### Required work
Lines in the following data that contain the string "into" are to be counted. Report only their number.

(Records from a collection)

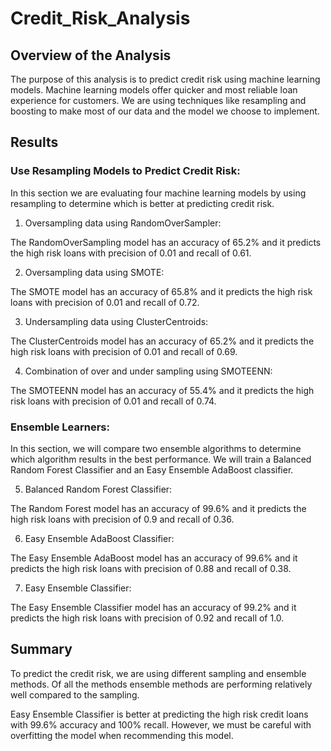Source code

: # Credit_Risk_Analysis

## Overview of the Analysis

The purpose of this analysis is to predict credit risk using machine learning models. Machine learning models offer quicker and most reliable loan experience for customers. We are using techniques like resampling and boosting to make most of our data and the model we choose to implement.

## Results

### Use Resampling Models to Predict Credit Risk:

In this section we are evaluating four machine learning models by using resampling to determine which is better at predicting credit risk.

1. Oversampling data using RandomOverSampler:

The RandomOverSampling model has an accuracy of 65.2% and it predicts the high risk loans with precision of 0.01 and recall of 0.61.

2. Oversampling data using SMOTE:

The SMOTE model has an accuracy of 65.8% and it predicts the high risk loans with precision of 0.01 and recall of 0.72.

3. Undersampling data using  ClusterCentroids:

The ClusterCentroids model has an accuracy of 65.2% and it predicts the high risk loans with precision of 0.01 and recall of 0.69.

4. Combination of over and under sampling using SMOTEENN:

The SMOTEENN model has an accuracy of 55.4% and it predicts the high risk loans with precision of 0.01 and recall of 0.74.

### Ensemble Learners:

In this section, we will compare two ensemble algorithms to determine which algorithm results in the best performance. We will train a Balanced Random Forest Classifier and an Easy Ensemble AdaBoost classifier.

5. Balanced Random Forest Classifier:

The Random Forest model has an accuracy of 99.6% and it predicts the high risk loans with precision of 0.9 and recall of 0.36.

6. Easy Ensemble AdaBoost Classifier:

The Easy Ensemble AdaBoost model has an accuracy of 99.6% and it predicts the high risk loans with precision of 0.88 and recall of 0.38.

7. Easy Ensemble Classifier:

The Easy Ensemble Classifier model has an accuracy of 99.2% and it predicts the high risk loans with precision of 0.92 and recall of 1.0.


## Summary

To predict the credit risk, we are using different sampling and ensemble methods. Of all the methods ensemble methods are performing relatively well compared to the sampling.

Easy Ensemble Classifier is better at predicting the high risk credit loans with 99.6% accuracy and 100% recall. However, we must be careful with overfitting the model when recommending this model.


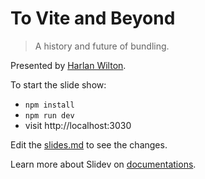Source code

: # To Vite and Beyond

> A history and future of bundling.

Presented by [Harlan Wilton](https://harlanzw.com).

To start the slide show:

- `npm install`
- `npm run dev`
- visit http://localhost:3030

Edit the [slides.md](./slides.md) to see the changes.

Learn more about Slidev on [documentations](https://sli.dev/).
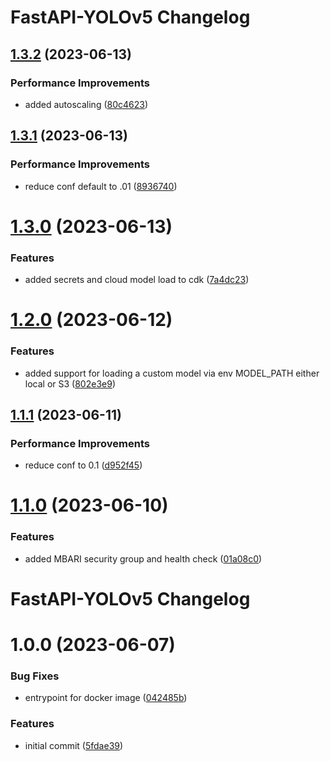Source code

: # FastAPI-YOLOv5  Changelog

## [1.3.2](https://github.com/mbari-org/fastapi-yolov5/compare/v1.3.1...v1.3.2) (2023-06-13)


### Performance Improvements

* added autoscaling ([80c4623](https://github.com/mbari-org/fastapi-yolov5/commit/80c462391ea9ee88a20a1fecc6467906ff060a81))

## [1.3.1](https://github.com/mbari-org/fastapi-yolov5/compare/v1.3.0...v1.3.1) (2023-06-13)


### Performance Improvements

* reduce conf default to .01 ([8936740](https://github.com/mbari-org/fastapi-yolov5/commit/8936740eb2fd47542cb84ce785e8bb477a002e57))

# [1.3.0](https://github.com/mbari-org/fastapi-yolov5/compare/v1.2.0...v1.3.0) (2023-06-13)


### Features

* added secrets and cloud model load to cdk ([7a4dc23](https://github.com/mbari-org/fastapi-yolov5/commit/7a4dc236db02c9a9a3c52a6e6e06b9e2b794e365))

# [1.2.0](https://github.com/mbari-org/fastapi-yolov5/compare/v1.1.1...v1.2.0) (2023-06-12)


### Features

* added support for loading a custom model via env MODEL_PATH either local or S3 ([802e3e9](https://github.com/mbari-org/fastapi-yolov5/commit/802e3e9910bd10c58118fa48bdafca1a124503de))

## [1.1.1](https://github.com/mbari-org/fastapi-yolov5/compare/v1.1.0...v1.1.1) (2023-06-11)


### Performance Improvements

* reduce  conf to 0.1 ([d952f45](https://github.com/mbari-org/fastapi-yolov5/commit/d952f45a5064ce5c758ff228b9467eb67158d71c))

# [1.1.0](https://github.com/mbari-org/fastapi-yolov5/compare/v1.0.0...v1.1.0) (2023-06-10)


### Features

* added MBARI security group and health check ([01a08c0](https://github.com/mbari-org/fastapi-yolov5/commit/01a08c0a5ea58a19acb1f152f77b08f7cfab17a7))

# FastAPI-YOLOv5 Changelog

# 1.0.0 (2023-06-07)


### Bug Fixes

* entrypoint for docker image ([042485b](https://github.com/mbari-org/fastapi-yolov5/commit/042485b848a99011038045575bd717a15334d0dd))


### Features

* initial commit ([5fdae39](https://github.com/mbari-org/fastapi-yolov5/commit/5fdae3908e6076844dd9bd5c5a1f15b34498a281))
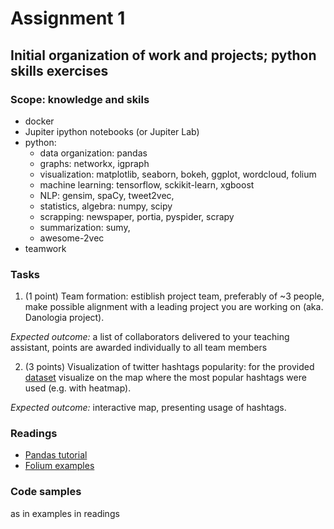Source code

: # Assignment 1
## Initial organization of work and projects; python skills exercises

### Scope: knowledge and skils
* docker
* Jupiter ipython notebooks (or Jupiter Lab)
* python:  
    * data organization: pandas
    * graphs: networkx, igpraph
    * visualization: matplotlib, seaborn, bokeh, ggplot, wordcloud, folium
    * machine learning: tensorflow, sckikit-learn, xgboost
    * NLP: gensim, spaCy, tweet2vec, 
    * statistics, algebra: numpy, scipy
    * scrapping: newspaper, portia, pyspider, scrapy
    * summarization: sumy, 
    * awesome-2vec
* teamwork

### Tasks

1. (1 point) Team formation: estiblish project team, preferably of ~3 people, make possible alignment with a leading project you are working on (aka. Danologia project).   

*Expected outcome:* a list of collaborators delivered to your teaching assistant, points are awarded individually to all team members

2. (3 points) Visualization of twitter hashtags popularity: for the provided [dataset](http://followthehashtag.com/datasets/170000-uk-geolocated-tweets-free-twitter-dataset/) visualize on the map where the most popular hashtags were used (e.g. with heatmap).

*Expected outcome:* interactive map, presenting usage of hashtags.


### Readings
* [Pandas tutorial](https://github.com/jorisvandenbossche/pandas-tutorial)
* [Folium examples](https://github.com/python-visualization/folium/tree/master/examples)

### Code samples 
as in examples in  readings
--
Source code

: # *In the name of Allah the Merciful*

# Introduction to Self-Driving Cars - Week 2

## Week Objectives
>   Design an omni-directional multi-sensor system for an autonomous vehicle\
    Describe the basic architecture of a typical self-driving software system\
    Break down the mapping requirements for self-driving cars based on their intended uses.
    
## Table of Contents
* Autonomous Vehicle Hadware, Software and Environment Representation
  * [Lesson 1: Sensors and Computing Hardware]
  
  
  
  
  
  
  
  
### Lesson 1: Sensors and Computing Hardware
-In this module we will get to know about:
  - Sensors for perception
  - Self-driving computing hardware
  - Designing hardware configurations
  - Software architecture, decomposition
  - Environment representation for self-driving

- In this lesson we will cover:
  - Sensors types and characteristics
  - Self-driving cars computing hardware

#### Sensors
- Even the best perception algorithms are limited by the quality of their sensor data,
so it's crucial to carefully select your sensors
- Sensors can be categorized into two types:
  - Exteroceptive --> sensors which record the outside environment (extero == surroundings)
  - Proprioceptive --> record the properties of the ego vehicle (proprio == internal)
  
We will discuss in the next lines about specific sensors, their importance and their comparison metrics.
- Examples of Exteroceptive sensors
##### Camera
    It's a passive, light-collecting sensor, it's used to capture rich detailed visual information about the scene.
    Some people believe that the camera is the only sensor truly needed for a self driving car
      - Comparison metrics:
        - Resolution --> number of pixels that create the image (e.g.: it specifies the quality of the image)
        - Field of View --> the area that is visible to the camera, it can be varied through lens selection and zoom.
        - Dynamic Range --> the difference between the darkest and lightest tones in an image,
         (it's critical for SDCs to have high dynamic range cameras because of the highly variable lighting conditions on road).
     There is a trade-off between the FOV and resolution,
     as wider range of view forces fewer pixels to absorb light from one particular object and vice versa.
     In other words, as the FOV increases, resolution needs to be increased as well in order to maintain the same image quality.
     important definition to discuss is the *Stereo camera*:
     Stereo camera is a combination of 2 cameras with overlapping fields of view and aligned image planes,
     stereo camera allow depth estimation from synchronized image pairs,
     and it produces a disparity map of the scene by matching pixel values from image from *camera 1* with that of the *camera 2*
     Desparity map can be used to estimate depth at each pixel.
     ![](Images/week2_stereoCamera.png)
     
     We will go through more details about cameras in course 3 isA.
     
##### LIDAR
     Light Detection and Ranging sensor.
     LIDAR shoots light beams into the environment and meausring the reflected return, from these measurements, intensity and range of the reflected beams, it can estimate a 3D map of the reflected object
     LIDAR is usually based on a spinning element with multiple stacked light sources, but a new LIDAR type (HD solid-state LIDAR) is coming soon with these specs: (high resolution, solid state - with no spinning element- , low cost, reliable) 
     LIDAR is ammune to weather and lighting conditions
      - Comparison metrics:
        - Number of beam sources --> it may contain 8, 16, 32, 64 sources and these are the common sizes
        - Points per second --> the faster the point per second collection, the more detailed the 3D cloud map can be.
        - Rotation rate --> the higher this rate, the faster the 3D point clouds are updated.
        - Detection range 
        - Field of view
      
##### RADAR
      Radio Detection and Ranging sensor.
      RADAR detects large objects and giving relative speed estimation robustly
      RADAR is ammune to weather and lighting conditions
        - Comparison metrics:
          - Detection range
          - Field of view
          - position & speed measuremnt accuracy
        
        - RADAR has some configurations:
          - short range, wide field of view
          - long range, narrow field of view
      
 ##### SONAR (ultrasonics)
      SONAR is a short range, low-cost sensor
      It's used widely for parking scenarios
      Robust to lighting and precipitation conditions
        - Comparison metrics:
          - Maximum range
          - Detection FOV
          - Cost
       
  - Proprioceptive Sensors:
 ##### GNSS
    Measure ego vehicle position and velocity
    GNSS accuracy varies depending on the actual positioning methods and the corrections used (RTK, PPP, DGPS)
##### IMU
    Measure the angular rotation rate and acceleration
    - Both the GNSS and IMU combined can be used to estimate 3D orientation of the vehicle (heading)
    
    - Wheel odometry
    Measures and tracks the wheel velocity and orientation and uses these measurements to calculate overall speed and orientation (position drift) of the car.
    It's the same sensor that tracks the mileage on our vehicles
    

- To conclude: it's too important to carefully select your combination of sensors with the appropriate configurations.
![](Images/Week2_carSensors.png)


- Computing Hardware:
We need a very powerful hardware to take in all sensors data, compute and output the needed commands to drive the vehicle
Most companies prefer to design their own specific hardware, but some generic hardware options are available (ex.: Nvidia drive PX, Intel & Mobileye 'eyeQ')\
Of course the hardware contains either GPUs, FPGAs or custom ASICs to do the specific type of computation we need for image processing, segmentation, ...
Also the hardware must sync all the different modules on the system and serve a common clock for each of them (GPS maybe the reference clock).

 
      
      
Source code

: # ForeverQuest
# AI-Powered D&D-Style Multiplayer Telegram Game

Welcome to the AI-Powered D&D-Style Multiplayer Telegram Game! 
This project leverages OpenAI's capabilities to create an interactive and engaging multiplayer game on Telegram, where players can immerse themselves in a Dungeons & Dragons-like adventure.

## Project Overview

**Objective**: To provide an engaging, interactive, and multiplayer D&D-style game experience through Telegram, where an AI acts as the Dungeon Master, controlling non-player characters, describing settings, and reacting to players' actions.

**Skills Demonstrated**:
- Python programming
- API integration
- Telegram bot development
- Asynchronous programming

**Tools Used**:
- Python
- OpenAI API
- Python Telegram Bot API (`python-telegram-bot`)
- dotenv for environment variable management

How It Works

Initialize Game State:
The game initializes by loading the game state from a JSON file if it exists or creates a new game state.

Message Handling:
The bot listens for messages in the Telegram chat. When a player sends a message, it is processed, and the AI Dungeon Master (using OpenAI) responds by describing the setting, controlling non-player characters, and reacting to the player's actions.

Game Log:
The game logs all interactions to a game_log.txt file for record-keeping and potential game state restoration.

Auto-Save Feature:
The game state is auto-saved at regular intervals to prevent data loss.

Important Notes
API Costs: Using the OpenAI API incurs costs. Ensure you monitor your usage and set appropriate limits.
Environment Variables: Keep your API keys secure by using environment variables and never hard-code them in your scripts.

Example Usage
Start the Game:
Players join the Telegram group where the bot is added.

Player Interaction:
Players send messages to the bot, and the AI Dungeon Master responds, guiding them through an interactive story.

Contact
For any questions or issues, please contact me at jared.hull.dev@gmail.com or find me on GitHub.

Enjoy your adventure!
--
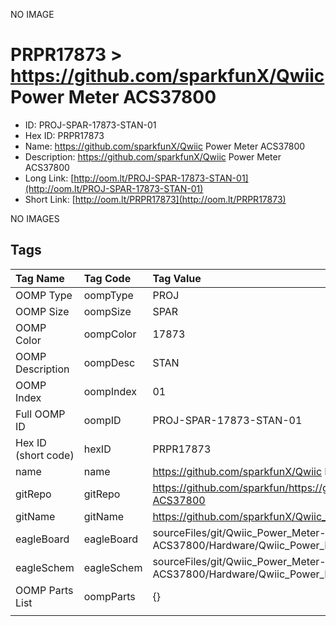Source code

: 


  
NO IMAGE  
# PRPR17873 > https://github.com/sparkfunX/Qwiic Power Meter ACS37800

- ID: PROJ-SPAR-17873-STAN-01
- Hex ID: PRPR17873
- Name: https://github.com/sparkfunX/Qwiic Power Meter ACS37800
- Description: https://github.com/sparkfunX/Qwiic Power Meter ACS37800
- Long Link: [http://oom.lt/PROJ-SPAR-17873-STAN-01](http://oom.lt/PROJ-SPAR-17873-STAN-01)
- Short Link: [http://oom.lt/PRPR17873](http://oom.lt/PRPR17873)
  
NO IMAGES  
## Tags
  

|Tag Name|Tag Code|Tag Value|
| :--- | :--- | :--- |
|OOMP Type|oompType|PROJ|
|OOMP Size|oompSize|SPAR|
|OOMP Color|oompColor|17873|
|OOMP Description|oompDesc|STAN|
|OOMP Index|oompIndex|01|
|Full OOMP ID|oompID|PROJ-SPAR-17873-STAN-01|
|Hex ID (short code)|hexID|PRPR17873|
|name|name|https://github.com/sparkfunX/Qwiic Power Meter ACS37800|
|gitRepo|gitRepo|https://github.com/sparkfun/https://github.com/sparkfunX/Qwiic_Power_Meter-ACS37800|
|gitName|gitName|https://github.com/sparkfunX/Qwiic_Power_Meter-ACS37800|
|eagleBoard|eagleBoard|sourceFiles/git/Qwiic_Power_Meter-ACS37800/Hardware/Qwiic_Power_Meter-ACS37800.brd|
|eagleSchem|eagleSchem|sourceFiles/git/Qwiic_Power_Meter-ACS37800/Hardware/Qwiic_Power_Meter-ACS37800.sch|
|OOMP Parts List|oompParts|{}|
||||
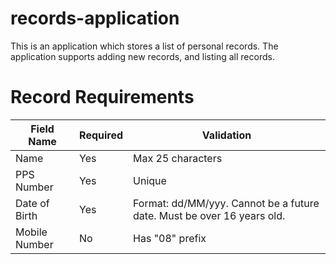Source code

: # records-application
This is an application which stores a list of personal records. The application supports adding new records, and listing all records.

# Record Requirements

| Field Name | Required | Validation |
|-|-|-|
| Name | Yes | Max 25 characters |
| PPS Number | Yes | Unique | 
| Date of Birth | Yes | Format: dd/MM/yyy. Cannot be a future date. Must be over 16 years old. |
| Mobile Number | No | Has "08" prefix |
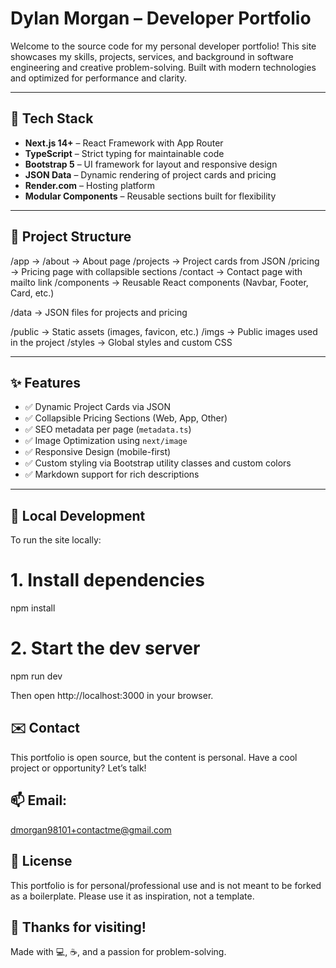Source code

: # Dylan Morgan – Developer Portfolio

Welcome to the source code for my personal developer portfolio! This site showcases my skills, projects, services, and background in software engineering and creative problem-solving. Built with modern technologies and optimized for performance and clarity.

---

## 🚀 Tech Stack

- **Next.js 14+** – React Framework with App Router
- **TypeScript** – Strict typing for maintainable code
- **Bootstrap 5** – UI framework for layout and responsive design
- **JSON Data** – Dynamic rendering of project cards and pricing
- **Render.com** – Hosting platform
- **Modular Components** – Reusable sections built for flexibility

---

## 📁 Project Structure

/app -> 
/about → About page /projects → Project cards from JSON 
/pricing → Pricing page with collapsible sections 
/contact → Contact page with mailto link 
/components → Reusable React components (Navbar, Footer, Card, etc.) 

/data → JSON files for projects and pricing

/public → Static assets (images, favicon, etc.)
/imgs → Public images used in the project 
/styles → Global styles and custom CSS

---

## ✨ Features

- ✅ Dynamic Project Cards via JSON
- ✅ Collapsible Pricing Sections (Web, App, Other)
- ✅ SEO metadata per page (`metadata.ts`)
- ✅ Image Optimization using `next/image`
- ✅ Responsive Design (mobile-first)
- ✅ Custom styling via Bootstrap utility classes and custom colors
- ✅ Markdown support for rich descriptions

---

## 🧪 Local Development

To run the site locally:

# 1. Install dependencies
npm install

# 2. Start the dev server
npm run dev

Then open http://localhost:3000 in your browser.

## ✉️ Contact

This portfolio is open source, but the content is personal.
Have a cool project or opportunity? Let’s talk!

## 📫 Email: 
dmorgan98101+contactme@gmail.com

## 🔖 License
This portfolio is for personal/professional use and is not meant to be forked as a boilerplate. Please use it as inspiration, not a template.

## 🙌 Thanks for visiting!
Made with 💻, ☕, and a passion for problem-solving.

### Result below
2